Work order: Beneath this task is a listing. State how many of its lines include the string "tested", giving nothing but the number.

Material for this task:
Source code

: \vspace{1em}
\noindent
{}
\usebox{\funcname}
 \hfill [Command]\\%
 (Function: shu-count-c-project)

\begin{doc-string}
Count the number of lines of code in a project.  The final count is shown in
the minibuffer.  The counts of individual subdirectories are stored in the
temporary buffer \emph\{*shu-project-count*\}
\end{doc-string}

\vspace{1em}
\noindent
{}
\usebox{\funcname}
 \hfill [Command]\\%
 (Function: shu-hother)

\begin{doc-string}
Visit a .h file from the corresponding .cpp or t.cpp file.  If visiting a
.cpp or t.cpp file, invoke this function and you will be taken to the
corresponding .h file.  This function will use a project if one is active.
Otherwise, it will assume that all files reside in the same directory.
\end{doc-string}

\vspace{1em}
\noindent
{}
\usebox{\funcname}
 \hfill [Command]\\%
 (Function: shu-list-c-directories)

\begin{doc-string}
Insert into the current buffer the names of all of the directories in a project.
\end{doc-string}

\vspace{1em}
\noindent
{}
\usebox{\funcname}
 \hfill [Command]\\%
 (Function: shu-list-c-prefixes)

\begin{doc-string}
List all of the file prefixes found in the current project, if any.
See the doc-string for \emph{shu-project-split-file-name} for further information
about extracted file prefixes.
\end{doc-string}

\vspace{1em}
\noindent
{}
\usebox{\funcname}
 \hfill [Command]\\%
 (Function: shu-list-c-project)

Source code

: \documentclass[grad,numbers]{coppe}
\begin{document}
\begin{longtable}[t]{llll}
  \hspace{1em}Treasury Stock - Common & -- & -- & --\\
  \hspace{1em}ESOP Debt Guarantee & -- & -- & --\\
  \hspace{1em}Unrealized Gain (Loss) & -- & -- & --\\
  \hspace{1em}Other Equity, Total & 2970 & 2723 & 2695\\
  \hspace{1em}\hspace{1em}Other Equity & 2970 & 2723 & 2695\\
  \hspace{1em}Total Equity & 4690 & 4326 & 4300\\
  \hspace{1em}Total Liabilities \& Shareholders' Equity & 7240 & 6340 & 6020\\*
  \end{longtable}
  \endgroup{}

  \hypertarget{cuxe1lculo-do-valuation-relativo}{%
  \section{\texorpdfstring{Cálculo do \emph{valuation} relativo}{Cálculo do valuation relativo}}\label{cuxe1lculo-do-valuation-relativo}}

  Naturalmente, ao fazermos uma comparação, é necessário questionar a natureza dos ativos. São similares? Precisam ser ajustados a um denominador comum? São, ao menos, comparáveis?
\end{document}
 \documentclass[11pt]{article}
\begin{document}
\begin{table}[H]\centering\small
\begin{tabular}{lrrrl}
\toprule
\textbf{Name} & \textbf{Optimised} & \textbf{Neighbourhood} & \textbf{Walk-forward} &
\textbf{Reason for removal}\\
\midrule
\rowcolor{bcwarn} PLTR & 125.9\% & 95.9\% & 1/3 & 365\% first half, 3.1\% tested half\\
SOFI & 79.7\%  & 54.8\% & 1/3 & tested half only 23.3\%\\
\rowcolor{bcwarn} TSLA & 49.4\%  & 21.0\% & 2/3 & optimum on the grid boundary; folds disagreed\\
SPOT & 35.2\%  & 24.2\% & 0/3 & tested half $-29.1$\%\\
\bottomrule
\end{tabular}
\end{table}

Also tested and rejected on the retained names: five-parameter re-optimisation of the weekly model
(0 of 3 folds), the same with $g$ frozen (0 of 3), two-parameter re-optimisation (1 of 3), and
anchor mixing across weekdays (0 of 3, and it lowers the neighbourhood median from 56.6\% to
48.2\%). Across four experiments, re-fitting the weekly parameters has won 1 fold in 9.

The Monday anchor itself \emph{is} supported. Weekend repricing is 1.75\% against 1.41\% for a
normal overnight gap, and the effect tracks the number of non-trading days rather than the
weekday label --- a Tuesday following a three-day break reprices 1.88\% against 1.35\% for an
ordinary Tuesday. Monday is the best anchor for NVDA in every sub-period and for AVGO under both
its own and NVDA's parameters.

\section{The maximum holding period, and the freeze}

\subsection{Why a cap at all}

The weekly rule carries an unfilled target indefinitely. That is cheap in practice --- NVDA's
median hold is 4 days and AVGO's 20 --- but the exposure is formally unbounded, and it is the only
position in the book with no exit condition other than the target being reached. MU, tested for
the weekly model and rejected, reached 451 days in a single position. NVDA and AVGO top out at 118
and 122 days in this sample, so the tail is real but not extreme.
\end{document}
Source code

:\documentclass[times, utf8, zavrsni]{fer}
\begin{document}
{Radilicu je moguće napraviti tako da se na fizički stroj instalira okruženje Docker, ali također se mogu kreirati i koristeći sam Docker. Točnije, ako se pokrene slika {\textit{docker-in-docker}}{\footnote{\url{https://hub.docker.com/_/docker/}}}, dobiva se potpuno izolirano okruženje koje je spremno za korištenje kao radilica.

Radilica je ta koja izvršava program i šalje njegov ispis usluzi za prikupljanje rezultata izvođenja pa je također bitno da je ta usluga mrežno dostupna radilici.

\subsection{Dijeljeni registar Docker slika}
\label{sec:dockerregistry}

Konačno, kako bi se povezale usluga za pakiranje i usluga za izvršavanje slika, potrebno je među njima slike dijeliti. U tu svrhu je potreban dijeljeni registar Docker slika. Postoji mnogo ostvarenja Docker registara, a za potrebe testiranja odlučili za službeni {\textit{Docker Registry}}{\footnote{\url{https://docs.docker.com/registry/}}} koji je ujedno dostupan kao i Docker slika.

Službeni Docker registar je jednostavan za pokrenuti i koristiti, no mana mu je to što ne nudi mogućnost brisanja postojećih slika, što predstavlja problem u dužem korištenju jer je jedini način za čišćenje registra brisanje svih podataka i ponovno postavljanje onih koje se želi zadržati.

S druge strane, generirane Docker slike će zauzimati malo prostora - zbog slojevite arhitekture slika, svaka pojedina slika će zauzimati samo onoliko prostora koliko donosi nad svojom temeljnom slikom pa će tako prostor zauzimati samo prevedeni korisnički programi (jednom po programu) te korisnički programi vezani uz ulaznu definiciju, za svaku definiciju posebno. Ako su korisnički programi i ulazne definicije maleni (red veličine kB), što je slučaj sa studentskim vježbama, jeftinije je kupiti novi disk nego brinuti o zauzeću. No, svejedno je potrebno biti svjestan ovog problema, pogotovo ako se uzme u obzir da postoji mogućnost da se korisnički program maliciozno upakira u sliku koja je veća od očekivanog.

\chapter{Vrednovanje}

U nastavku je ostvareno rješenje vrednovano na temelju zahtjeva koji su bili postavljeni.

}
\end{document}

Solution: 5